Hal lain yang cukup menyejukkan, kala kasus semburan lumpur ini menyeka kita untuk semakin kencang mengibarkan bendera kemanusiaan, membantu warga terdampak dan memulihkan infrastruktur maupun budaya infrastruktur yang ada, misalnya.
Meski semburan lumpur panas di Blora ini menurut hemat beberapa pihak dinyatakan bukan ulah manusia tapi karena karena faktor alam, yakni saratnya kandungan mineral. Bleduk Kuwu di Grobogan membuat peristiwa serupa yang mendahuluinya pada tahun 2013 silam.

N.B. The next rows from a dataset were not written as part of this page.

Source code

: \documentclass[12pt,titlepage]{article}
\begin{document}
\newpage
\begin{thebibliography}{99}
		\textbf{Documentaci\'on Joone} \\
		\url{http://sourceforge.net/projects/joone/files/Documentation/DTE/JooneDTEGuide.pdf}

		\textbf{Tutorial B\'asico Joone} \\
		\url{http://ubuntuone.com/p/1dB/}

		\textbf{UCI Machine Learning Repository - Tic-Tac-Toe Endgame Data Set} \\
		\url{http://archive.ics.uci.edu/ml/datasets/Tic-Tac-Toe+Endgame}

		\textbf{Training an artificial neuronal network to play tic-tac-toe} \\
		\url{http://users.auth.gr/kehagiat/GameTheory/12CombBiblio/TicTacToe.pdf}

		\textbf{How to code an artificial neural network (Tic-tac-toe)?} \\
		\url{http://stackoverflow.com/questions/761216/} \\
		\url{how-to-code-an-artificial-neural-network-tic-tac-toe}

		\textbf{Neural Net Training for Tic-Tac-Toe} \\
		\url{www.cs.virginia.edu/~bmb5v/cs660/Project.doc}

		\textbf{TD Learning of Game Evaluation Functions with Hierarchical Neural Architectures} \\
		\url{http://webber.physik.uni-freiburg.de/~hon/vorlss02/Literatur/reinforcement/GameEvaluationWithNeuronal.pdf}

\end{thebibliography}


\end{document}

Di luar itu, tentu semburan lumpur Blora ini juga membawa kekusutan tersendiri bagi lahan pertanian yang terkubur lumpur, tak sedikit hewan ternak hilang, mati bahkan tak ditemukan, beberapa tempat usaha dan apasar pun terimbas rusak oleh panas lumpur, bahkan beberapa unit rumah maupun permukiman yang terganggu akibat lumpur yang acap membuat asa terkubur, tentu saja beberapa sarana prasarana atau infrastruktur menjadi tak memadai dan tentunya butuh anggaran untuk recovery ekonomi.
Suka tak suka, semburan lumpur Blora memaksa pemerintah supra desa hingga level desa harus merogok kocek untuk membangun kembali Blora yang beberapa titik atau desa mengalami disrupsi lumpur. Semua pihak harus menyadari dan punya kesadaran tinggi jika dampak semburan itu tak pernah mengubah apapun jika tak dilakukan gotong royong.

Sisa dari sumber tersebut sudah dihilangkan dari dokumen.